The second of those games was played on Jan. 9, 1977, and it holds a monumental place in Vikings history. It was the 11th Super Bowl and the first pro football game to be played in the Rose Bowl.
On that morning, the Minneapolis Tribune's Sid Hartman passed along some optimistic words from Grady Alderman. He was a starting tackle on Vikings teams that had lost Super Bowls after the 1969, 1973 and 1974 seasons.
Alderman was retired and serving as the analyst on Vikings radio. Certainly, his words made for sweet prose to Sid's readers.
"The attitude of the Vikings is much different now than in the first three Super Bowls," Alderman said. "They believe to a man they can beat Oakland. They are sure they are a better team. This wasn't the situation in the previous Super Bowls.
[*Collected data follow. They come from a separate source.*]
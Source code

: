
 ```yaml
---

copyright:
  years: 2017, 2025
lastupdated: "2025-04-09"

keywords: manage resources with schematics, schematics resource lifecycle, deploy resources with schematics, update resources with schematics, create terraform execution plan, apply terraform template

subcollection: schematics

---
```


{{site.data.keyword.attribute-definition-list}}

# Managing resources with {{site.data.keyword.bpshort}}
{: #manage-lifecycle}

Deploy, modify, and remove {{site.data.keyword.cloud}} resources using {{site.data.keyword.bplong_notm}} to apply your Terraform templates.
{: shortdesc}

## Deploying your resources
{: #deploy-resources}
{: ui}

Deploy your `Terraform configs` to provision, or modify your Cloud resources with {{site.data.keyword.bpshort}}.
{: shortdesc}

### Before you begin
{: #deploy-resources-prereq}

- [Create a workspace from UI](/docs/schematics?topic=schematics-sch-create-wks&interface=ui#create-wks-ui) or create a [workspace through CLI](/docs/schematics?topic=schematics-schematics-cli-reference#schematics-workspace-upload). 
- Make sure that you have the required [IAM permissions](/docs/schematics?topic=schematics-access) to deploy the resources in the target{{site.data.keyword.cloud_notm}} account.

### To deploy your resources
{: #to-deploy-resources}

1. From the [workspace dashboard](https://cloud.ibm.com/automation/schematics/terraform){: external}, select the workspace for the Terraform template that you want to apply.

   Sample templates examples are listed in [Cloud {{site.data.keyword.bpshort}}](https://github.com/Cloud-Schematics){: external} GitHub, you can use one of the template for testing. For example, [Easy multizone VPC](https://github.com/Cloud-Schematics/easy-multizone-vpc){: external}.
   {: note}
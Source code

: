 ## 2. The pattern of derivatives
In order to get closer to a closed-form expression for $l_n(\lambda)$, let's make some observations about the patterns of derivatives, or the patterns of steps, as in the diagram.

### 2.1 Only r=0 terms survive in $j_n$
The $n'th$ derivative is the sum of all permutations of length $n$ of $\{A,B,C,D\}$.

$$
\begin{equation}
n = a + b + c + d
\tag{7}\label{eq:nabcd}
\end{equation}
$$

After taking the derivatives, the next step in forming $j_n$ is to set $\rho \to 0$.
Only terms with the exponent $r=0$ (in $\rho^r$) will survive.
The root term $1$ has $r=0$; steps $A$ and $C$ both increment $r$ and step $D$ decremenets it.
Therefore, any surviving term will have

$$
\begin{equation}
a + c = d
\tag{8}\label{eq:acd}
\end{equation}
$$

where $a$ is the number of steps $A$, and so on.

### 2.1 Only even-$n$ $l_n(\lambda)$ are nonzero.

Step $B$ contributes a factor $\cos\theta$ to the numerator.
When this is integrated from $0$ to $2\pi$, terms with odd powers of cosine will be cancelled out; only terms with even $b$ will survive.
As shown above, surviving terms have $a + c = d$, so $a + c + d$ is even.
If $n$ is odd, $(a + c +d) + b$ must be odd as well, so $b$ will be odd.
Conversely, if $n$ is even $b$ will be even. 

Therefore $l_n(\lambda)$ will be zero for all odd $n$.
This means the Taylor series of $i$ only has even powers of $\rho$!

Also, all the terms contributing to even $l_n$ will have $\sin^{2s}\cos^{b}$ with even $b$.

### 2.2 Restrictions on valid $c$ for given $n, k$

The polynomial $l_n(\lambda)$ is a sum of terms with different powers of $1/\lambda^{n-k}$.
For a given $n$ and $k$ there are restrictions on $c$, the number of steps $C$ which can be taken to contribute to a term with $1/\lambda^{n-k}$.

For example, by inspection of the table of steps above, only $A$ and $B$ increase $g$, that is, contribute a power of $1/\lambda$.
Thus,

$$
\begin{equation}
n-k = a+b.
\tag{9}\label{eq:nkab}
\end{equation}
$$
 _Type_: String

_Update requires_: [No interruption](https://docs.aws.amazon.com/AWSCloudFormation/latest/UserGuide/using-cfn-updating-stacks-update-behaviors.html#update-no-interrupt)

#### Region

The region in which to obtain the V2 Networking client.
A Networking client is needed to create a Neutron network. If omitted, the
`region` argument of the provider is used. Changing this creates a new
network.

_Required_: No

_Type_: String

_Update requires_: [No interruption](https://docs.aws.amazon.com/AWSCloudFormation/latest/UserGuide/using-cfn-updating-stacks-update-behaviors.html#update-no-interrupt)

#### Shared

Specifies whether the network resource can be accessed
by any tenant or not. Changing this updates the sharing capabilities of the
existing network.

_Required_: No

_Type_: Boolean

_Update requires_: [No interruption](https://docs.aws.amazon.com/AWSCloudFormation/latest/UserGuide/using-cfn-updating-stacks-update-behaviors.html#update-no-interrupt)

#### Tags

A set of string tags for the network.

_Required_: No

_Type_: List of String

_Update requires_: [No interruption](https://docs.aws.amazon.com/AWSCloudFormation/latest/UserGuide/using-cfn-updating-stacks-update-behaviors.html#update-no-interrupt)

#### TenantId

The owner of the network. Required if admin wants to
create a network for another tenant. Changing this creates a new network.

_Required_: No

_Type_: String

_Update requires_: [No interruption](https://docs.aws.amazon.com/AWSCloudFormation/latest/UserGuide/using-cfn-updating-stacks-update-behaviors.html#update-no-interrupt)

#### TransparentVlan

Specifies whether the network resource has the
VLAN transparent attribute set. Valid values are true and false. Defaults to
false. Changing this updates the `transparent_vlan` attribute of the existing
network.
"I'm sure too they are going to win. I look for the Vikings offense to have a big day against Oakland."
Years later, I had a conversation with tight end Stu Voigt that carried a different message:
"We weren't the same team in 1976 as we were even a couple of years earlier. We were getting old in a lot of spots. The defense wasn't the same. It was actually a great accomplishment for that team to get to another Super Bowl."
We had watched the Vikings go to four Super Bowls in eight seasons. We had convinced ourselves that the 1975 team was the Vikings' best ever -- deprived from winning a Super Bowl only because of a playoff push-off from Dallas receiver Drew Pearson.
Any Purple follower suggesting the window-is-closing angle before kickoff on Jan. 9, 1977, would have been dismissed not only as a traitor but as a dimwitted traitor.
There might have been an exception to this, in the coach himself. Bud Grant had a great ability to read people and also to calculate how much time remained for a football player to be productive.
Maybe Bud was trying to tell us something in the hours before that Super Bowl with the Raiders when he said: "I'd like to win this Super Bowl for [team President] Max Winter. You never know when you're going to get back here again."
The Vikings had been shocked by Kansas City, they had been bludgeoned by Miami and they had caught Pittsburgh at the start of its run as the best team ever in their previous Super Bowls.
This time, the Vikings had nothing to offer against the Raiders. The final was 32-14. Snake Stabler, Fred Biletnikoff and Co. put up 429 yards. In days of yore, the Purple People Eaters might go a month without giving up 429 yards.
A year later, the Vikings upset the Rams in the "Mud Bowl" in Los Angeles to reach the NFC title game. There they were outclassed by Dallas 23-6, and by then everyone could see the long run of near-glory was over for Bud's Vikings.
Max Winter died in 1996, without ever seeing that Super Bowl victory that Grant wanted to give him.
And the Vikings ... well, as the Purple loyalists know too well, there hasn't been a Super Bowl appearance since that whipping delivered by the Raiders in the Rose Bowl.
Thirty-five seasons and counting.
That's so long in NFL time that only three of the 28 franchises that existed in the 1976 season have waited longer for a Super Bowl than the Vikings: Kansas City (1969), New York Jets (1968) and Detroit (eternity).
Thanks for nothing, Raiders. This is your fault.